Author: ANNA SPENCER
MONTEVIDEO, URUGUAY - Being abroad has changed my perception of home - again. My first change of perception came when I moved out of my parents' house and into Stewart Hall my first year. Suddenly "home" became my dorm room and where I went over Winter Break was my parents' house. Of course, I'd never tell my mom that. It'd break her heart. But now that I am about a third of the way around the world from both Middlebury and where my parents live, "home" has taken on a broader meaning. "Home" is where it is easy to find peanut butter and normal to eat it in a sandwich with jelly. "Home" is where I am not a foot taller than every other person on the sidewalk. "Home" is where people politely ignore strange accents. "Home" is where I am not.

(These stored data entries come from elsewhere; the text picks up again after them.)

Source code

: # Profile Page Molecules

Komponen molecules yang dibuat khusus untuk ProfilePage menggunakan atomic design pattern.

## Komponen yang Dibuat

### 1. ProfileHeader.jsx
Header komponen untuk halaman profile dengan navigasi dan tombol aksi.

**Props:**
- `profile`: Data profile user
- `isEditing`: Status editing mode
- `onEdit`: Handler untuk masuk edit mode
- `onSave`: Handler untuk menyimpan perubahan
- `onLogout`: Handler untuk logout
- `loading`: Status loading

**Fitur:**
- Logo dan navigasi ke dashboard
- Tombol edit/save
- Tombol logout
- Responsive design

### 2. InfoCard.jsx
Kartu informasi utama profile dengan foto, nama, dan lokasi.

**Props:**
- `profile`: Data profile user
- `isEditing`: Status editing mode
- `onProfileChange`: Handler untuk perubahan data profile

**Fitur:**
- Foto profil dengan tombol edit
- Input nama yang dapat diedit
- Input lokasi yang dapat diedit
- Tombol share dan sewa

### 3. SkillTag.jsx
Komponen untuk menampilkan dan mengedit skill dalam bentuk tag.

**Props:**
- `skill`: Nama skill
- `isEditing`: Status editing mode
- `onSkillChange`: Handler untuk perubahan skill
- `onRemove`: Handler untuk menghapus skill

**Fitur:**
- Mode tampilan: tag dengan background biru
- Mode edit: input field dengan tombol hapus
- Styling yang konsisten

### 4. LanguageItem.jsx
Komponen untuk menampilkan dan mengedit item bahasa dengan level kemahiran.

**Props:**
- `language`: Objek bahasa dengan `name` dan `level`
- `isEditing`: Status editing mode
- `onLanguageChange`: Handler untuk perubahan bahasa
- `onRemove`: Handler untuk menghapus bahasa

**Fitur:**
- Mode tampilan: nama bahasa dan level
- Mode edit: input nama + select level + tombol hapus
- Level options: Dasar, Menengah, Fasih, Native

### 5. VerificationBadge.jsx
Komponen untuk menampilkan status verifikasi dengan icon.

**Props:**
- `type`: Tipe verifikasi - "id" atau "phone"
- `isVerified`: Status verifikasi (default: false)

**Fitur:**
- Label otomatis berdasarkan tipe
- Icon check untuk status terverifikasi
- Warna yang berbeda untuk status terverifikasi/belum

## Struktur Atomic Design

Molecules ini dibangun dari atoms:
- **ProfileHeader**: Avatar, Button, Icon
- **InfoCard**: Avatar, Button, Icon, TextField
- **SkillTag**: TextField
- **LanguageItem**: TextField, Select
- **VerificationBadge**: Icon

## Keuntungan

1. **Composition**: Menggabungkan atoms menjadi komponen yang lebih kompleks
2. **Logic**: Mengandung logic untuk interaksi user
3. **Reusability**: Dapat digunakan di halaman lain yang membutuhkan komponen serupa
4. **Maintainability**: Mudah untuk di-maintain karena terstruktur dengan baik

Here, I blend in well enough on the surface. Uruguay is a country of immigrants largely from Italy and I am of Italian descent. My great-grandmother, or was it great-great-grandmother, immigrated to Utah from Italy. (North Italy, she would hasten to remind you. She was not related to the Mafia in any way.) I have the correct brown hair and the correct skin tone, but my eyes are claros, meaning "not-brown." That's the first clue I am not from Montevideo. The second is a bit more obvious and one I cannot hide by wearing dark sunglasses all the time - my accent.

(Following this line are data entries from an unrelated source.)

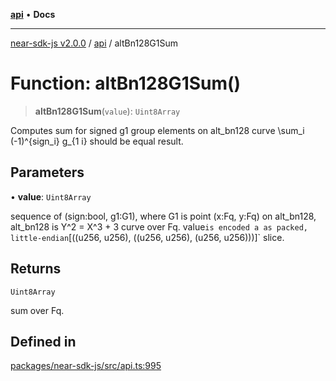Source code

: [**api**](../README.md) • **Docs**

***

[near-sdk-js v2.0.0](../../packages.md) / [api](../README.md) / altBn128G1Sum

# Function: altBn128G1Sum()

> **altBn128G1Sum**(`value`): `Uint8Array`

Computes sum for signed g1 group elements on alt_bn128 curve \sum_i
(-1)^{sign_i} g_{1 i} should be equal result.

## Parameters

• **value**: `Uint8Array`

sequence of (sign:bool, g1:G1), where
G1 is point (x:Fq, y:Fq) on alt_bn128,
alt_bn128 is Y^2 = X^3 + 3 curve over Fq.
value` is encoded a as packed, little-endian
`[((u256, u256), ((u256, u256), (u256, u256)))]` slice.

## Returns

`Uint8Array`

sum over Fq.

## Defined in

[packages/near-sdk-js/src/api.ts:995](https://github.com/dim-daskalov/near-sdk-js/blob/f8f6e35ac266a6f748747b51c0b9a0192677684e/packages/near-sdk-js/src/api.ts#L995)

Two days ago, I was leaving the National Library after spending several hours studying in its cave-like reading room, anxious to get home, when a man asked me for the time. What ensued was a 45-minute conversation that began with "No sos de acá. ¿De dónde sos?" ("You're not from here. Where are you from?") He continued on to discuss the storms in New Orleans, the wrath of God, according to that particular literature professor, the fall of the Twin Towers (also God), Mormons, Iraq, peanut butter, Texas, the Civil War - and would have continued for another 45 minutes if I had not suddenly remembered I had to get home to my, um, very sick, um, grandmother.
I have been to New Orleans once in my life and yet here I am considered an expert on the subject. "Home" has expanded to include the entire United States. "Home" includes Louisiana, Texas and Utah and all those parts of the United States that I used to consider so different from my small Boston suburb. I still do consider the different regions to be distinct, but there are certain things that tie them together. Things like our common language, our common government and our political disagreements, grilled cheese sandwiches, Hershey's chocolate - little things and big things that make up the United States. The United States: land of the mostly free and sometimes brave, the fascination of Montevideans, "home."